Records from a dataset

======

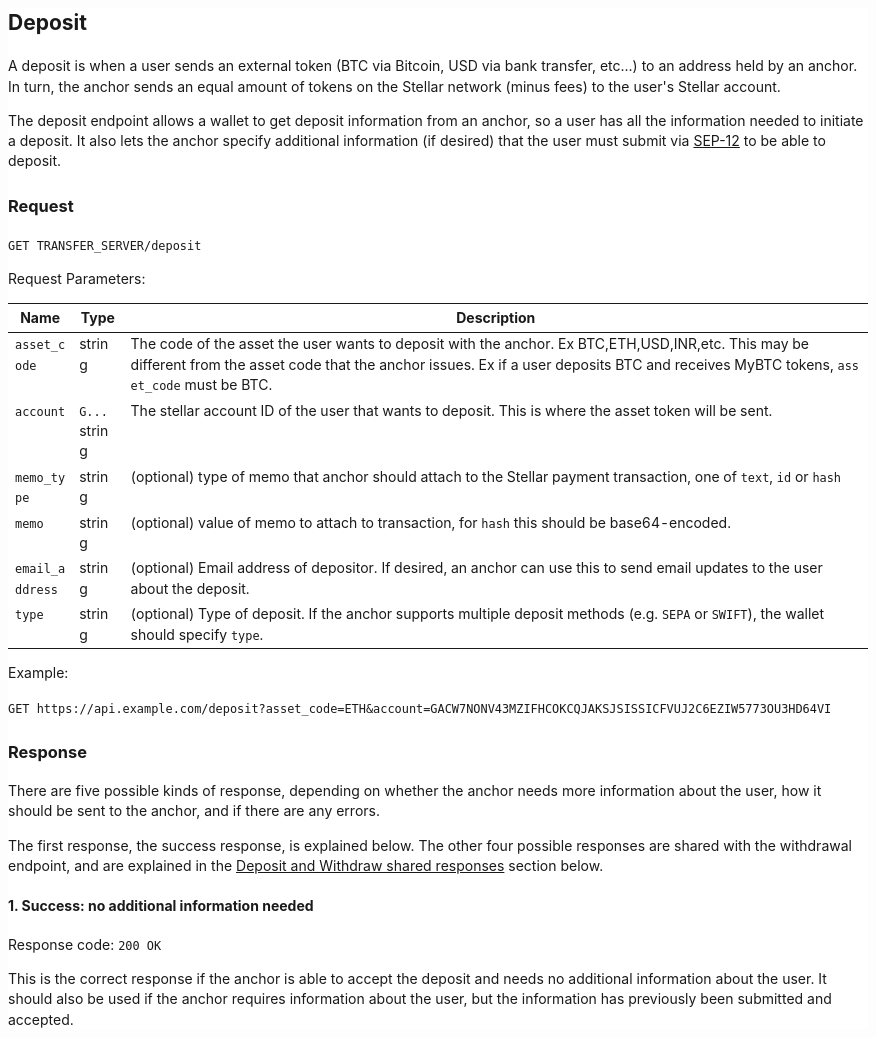 ## Deposit

A deposit is when a user sends an external token (BTC via Bitcoin, USD via bank transfer, etc...) to an address held by an anchor. In turn, the anchor sends an equal amount of tokens on the Stellar network (minus fees) to the user's Stellar account.

The deposit endpoint allows a wallet to get deposit information from an anchor, so a user has all the information needed to initiate a deposit. It also lets the anchor specify additional information (if desired) that the user must submit via [SEP-12](sep-0012.md) to be able to deposit.

### Request

```
GET TRANSFER_SERVER/deposit
```

Request Parameters:

Name | Type | Description
-----|------|------------
`asset_code` | string | The code of the asset the user wants to deposit with the anchor. Ex BTC,ETH,USD,INR,etc. This may be different from the asset code that the anchor issues. Ex if a user deposits BTC and receives MyBTC tokens, `asset_code` must be BTC.
`account` | `G...` string | The stellar account ID of the user that wants to deposit. This is where the asset token will be sent.
`memo_type` | string | (optional) type of memo that anchor should attach to the Stellar payment transaction, one of `text`, `id` or `hash`
`memo` | string | (optional) value of memo to attach to transaction, for `hash` this should be base64-encoded.
`email_address` | string | (optional) Email address of depositor. If desired, an anchor can use this to send email updates to the user about the deposit.
`type` | string | (optional) Type of deposit. If the anchor supports multiple deposit methods (e.g. `SEPA` or `SWIFT`), the wallet should specify `type`.

Example:

```
GET https://api.example.com/deposit?asset_code=ETH&account=GACW7NONV43MZIFHCOKCQJAKSJSISSICFVUJ2C6EZIW5773OU3HD64VI
```

### Response

There are five possible kinds of response, depending on whether the anchor needs more information about the user, how it should be sent to the anchor, and if there are any errors.

The first response, the success response, is explained below. The other four possible responses are shared with the withdrawal endpoint, and are explained in the [Deposit and Withdraw shared responses](#deposit-and-withdraw-shared-responses) section below.

#### 1. Success: no additional information needed

Response code: `200 OK`

This is the correct response if the anchor is able to accept the deposit and needs no additional information about the user. It should also be used if the anchor requires information about the user, but the information has previously been submitted and accepted.
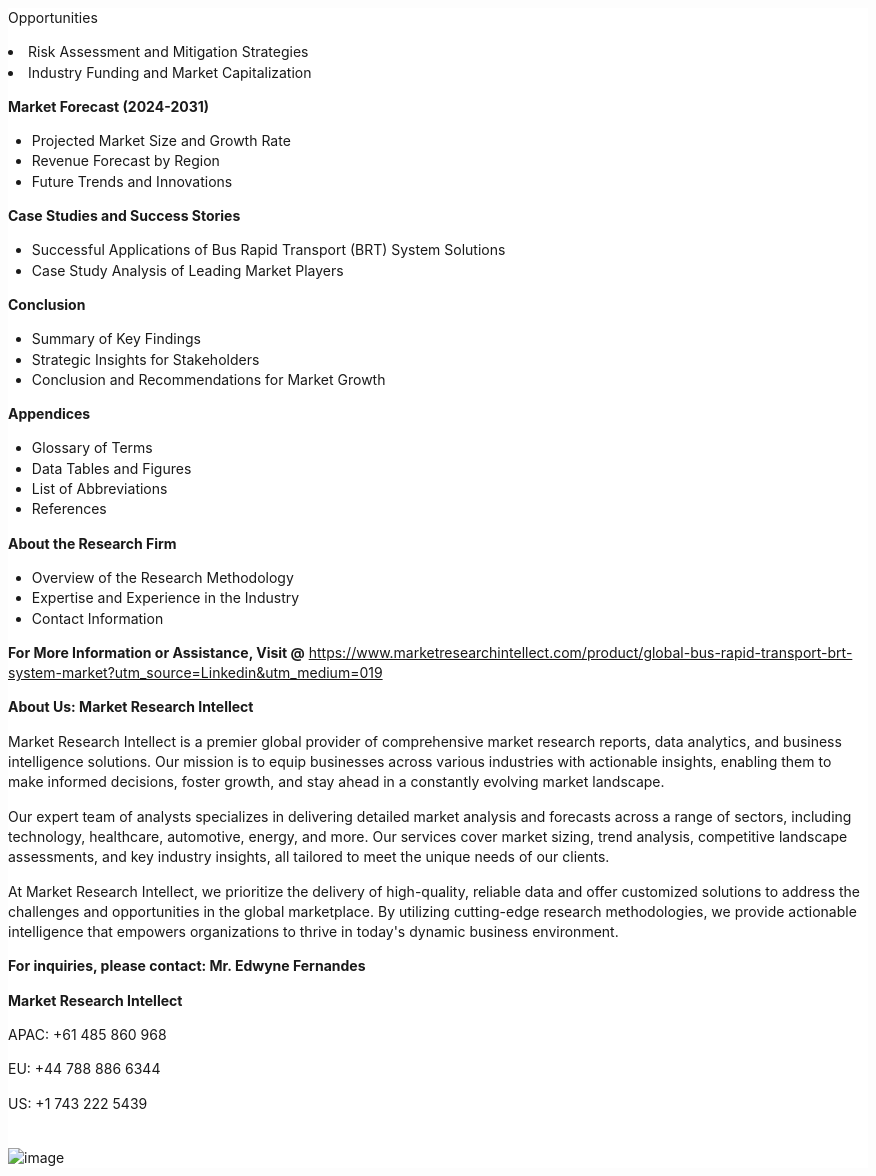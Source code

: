 Opportunities</li><li>Risk Assessment and Mitigation Strategies</li><li>Industry Funding and Market Capitalization</li></ul><p><strong>Market Forecast (2024-2031)</strong></p><ul><li>Projected Market Size and Growth Rate</li><li>Revenue Forecast by Region</li><li>Future Trends and Innovations</li></ul><p><strong>Case Studies and Success Stories</strong></p><ul><li>Successful Applications of Bus Rapid Transport (BRT) System Solutions</li><li>Case Study Analysis of Leading Market Players</li></ul><p><strong>Conclusion</strong></p><ul><li>Summary of Key Findings</li><li>Strategic Insights for Stakeholders</li><li>Conclusion and Recommendations for Market Growth</li></ul><p><strong>Appendices</strong></p><ul><li>Glossary of Terms</li><li>Data Tables and Figures</li><li>List of Abbreviations</li><li>References</li></ul><p><strong>About the Research Firm</strong></p><ul><li>Overview of the Research Methodology</li><li>Expertise and Experience in the Industry</li><li>Contact Information</li></ul></div><div class="article-main__content" data-test-id="publishing-text-block"><p><span class="font-[700]"><strong>For More Information or Assistance, Visit @</strong>&nbsp;<a href="https://www.marketresearchintellect.com/product/global-bus-rapid-transport-brt-system-market?utm_source=Linkedin&utm_medium=019">https://www.marketresearchintellect.com/product/global-bus-rapid-transport-brt-system-market?utm_source=Linkedin&utm_medium=019</a></span></p><p><strong>About Us: Market Research Intellect</strong></p><p>Market Research Intellect is a premier global provider of comprehensive market research reports, data analytics, and business intelligence solutions. Our mission is to equip businesses across various industries with actionable insights, enabling them to make informed decisions, foster growth, and stay ahead in a constantly evolving market landscape.</p><p>Our expert team of analysts specializes in delivering detailed market analysis and forecasts across a range of sectors, including technology, healthcare, automotive, energy, and more. Our services cover market sizing, trend analysis, competitive landscape assessments, and key industry insights, all tailored to meet the unique needs of our clients.</p><p>At Market Research Intellect, we prioritize the delivery of high-quality, reliable data and offer customized solutions to address the challenges and opportunities in the global marketplace. By utilizing cutting-edge research methodologies, we provide actionable intelligence that empowers organizations to thrive in today's dynamic business environment.</p><p><strong>For inquiries, please contact: Mr. Edwyne Fernandes</strong></p><p><strong>Market Research Intellect</strong></p><p>APAC: +61 485 860 968</p><p>EU: +44 788 886 6344</p><p>US: +1 743 222 5439</p></div><div class="article-main__content" data-test-id="publishing-text-block">&nbsp;</div>
![image](https://github.com/user-attachments/assets/550587f3-0953-46f0-ab5e-2c48bcff15c2)
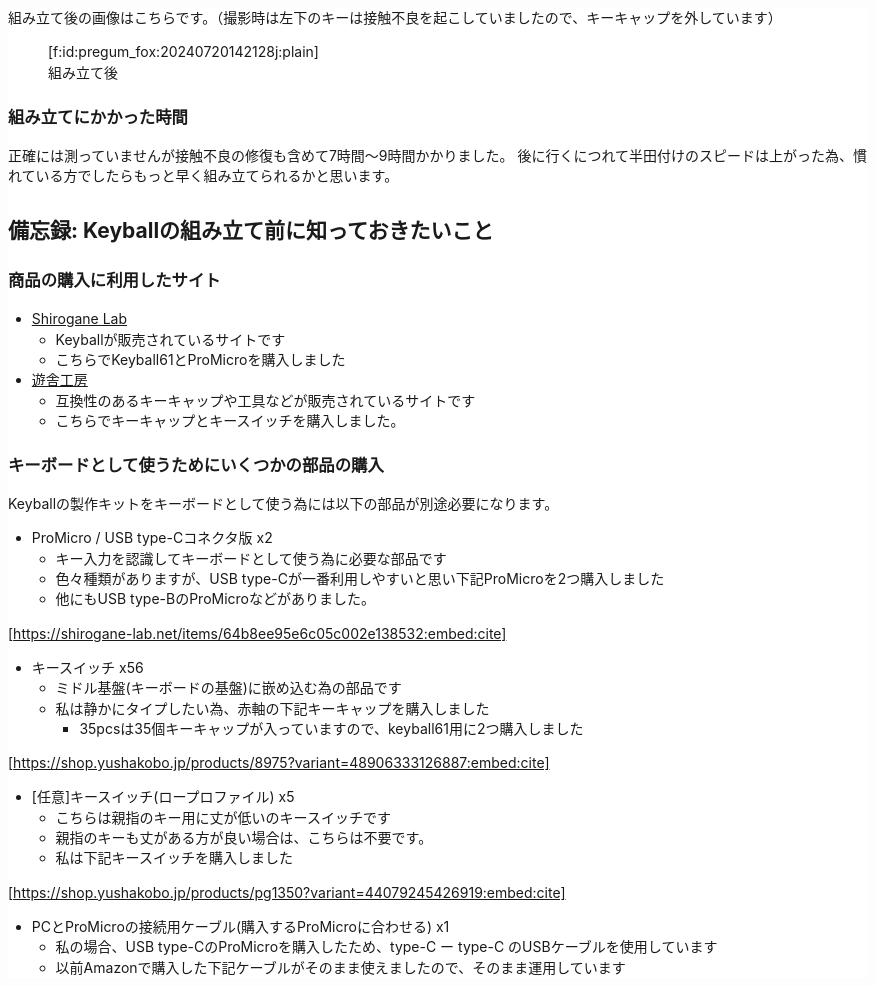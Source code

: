 組み立て後の画像はこちらです。（撮影時は左下のキーは接触不良を起こしていましたので、キーキャップを外しています）

<figure class="figure-image figure-image-fotolife" title="組み立て後">[f:id:pregum_fox:20240720142128j:plain]<figcaption>組み立て後</figcaption></figure>


### 組み立てにかかった時間

正確には測っていませんが接触不良の修復も含めて7時間〜9時間かかりました。
後に行くにつれて半田付けのスピードは上がった為、慣れている方でしたらもっと早く組み立てられるかと思います。


## 備忘録: Keyballの組み立て前に知っておきたいこと

### 商品の購入に利用したサイト

* [Shirogane Lab](https://shirogane-lab.net/)
  * Keyballが販売されているサイトです
  * こちらでKeyball61とProMicroを購入しました
* [遊舎工房](https://shop.yushakobo.jp/)
  * 互換性のあるキーキャップや工具などが販売されているサイトです
  * こちらでキーキャップとキースイッチを購入しました。


### キーボードとして使うためにいくつかの部品の購入

Keyballの製作キットをキーボードとして使う為には以下の部品が別途必要になります。

* ProMicro / USB type-Cコネクタ版 x2
  * キー入力を認識してキーボードとして使う為に必要な部品です
  * 色々種類がありますが、USB type-Cが一番利用しやすいと思い下記ProMicroを2つ購入しました
  * 他にもUSB type-BのProMicroなどがありました。


[https://shirogane-lab.net/items/64b8ee95e6c05c002e138532:embed:cite]



* キースイッチ x56
  * ミドル基盤(キーボードの基盤)に嵌め込む為の部品です
  * 私は静かにタイプしたい為、赤軸の下記キーキャップを購入しました
    * 35pcsは35個キーキャップが入っていますので、keyball61用に2つ購入しました

[https://shop.yushakobo.jp/products/8975?variant=48906333126887:embed:cite]

* [任意]キースイッチ(ロープロファイル) x5
  * こちらは親指のキー用に丈が低いのキースイッチです
  * 親指のキーも丈がある方が良い場合は、こちらは不要です。
  * 私は下記キースイッチを購入しました


[https://shop.yushakobo.jp/products/pg1350?variant=44079245426919:embed:cite]


* PCとProMicroの接続用ケーブル(購入するProMicroに合わせる) x1
  * 私の場合、USB type-CのProMicroを購入したため、type-C ー type-C のUSBケーブルを使用しています
  * 以前Amazonで購入した下記ケーブルがそのまま使えましたので、そのまま運用しています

======

## Task
All lines from the one with "### 商品の購入に利用したサイト" through the end of the records need to be copied exactly, and no other lines.

## Completed task
### 商品の購入に利用したサイト

* [Shirogane Lab](https://shirogane-lab.net/)
  * Keyballが販売されているサイトです
  * こちらでKeyball61とProMicroを購入しました
* [遊舎工房](https://shop.yushakobo.jp/)
  * 互換性のあるキーキャップや工具などが販売されているサイトです
  * こちらでキーキャップとキースイッチを購入しました。


### キーボードとして使うためにいくつかの部品の購入

Keyballの製作キットをキーボードとして使う為には以下の部品が別途必要になります。

* ProMicro / USB type-Cコネクタ版 x2
  * キー入力を認識してキーボードとして使う為に必要な部品です
  * 色々種類がありますが、USB type-Cが一番利用しやすいと思い下記ProMicroを2つ購入しました
  * 他にもUSB type-BのProMicroなどがありました。


[https://shirogane-lab.net/items/64b8ee95e6c05c002e138532:embed:cite]



* キースイッチ x56
  * ミドル基盤(キーボードの基盤)に嵌め込む為の部品です
  * 私は静かにタイプしたい為、赤軸の下記キーキャップを購入しました
    * 35pcsは35個キーキャップが入っていますので、keyball61用に2つ購入しました

[https://shop.yushakobo.jp/products/8975?variant=48906333126887:embed:cite]

* [任意]キースイッチ(ロープロファイル) x5
  * こちらは親指のキー用に丈が低いのキースイッチです
  * 親指のキーも丈がある方が良い場合は、こちらは不要です。
  * 私は下記キースイッチを購入しました


[https://shop.yushakobo.jp/products/pg1350?variant=44079245426919:embed:cite]


* PCとProMicroの接続用ケーブル(購入するProMicroに合わせる) x1
  * 私の場合、USB type-CのProMicroを購入したため、type-C ー type-C のUSBケーブルを使用しています
  * 以前Amazonで購入した下記ケーブルがそのまま使えましたので、そのまま運用しています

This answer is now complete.